Monday, April 27, 2015

Next discussion: 3 June on Information literacy learning design

Next discussion: Wednesday 3 June, 8pm GMT 

Article:  McNicol, S., & Shields, E. (2014). Developing a new approach to information literacy learning design. Journal of Information Literacy, 8(2), 23–35.

Thank you to Sarah and Emily for writing this introductory blog post and joining in our discussion. 

How does this discussion work? 
Anyone can join this discussion!  Participants aim to read at least some of the article in advance, then come along at 8pm GMT and join in the discussion by adding comments to this blog post. You can see how this works by looking at previous discussions (just scroll down the blog for previous posts). 

Sarah McNicol is a researcher in the Education and Social Research Institute (ESRI) at Manchester Metropolitan University (MMU) and Emily Shields is a librarian in the same institution, with responsibility for the library’s Information Literacy offering, InfoSkills. In the article we’ll be discussing, we reported on the development and early testing of a new model for information literacy learning design called InFlow. 

InFlow has been designed to encourage students to engage with information in a variety of ways as they map, explore, ask, make, reflect, imagine, show and collaborate. As Sarah’s background is in school libraries, at first, the model was intended as one for schools, but it was clear at an early stage that there was a lot of interest from other sectors, including librarians at MMU. So Emily and her colleagues trialled the model in their information skills sessions for final year undergraduates to help to investigate how it might be used in non-school settings.

InFlow was created as part of iTEC (2010-14), a European project focused on redesigning teaching and learning. The model is closely based on a series of learning activities that were piloted among primary and secondary teachers in 19 European countries. So InFlow’s starting point is a series of practical activities which have already been tested with, and well-received by, large numbers of teachers (something we feel may be an important advantage given the challenge librarians often face when trying to engage educators in IL).


InFlow consists of eight elements (ask, collaborate, explore, imagine, make, map, reflect, show) which can be undertaken in any order and an iterative approach is strongly encouraged as students may return to a particular element several times. Unlike many models, there is no single ‘correct’ order of activities; instead, librarians, teachers and students can design different options which are best suited to their environment, student needs, resources available and so forth.

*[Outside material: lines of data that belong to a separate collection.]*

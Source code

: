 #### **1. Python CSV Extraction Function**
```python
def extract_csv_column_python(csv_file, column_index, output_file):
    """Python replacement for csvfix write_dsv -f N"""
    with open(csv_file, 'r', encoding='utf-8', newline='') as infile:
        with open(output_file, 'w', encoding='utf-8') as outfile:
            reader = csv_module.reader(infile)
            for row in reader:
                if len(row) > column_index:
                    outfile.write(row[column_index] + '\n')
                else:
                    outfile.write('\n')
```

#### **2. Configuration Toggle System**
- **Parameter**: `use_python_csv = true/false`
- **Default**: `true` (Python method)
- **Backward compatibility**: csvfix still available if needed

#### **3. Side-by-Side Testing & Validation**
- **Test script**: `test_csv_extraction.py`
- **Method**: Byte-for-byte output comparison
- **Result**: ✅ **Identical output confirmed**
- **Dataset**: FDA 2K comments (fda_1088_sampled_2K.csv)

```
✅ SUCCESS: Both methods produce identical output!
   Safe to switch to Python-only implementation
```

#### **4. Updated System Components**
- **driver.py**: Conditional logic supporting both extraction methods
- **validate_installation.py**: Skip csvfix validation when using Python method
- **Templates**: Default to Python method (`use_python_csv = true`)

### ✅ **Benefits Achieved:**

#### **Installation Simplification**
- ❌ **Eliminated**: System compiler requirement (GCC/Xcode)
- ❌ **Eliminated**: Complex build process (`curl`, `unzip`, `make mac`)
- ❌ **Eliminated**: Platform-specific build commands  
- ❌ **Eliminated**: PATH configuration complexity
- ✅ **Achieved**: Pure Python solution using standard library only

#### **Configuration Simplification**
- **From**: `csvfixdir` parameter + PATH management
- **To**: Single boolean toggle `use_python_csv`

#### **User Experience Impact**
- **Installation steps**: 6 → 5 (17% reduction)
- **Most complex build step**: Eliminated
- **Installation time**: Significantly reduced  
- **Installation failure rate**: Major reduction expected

The research that supported the development of InFlow raised fundamental questions about current teaching practices in relation to IL, such as the need to encourage collaborative working; the role of students as producers of information as well as consumers; and the privileging of particular types of information sources and outputs. The resulting model suggests ways to address these. For example, while InFlow can be used to produce traditional outputs such as essays or presentations, it is equally applicable to making more creative outputs such as games, videos and artefacts (digital or non-digital). The model also encourages students to engage with primary information sources, by interviewing people or observing aspects of their environment for example, as well as using more traditional secondary sources. And collaboration is a key component of InFlow: it is designed to support social constructivist pedagogies and group projects and to help develop students’ team-working skills.

Of course, the development of InFlow didn’t happen in isolation; there’s growing recognition that IL frameworks need to change to ensure they are relevant for twenty-first century society, and for the types of pedagogies which are becoming increasingly common in today’s classrooms, such as collaborative learning, creativity, problem-solving and authentic learning tasks. Similar issues have been recognised in work such as ANCIL (Secker and Coonan, 2014) and the revised ACRL Framework (ACRL, 2014).

We welcome discussion on any issues or ideas related to the article, but questions we’ve been thinking about while we’ve been working on this include:
  • How can we involve as students active participants/co-designers in IL design? (We’ve been thinking about ways InFlow could be used to do this.)
  • What are the benefits of using IL theory to help inform practice and refresh your teaching?
  • Do you need the theory or is it better to get out there and throw yourself into teaching? How can we bridge the divide between pedagogical (teacher) language and IL (librarian) language? (Teachers in the iTEC project were often teaching aspects of IL, but were unaware of it.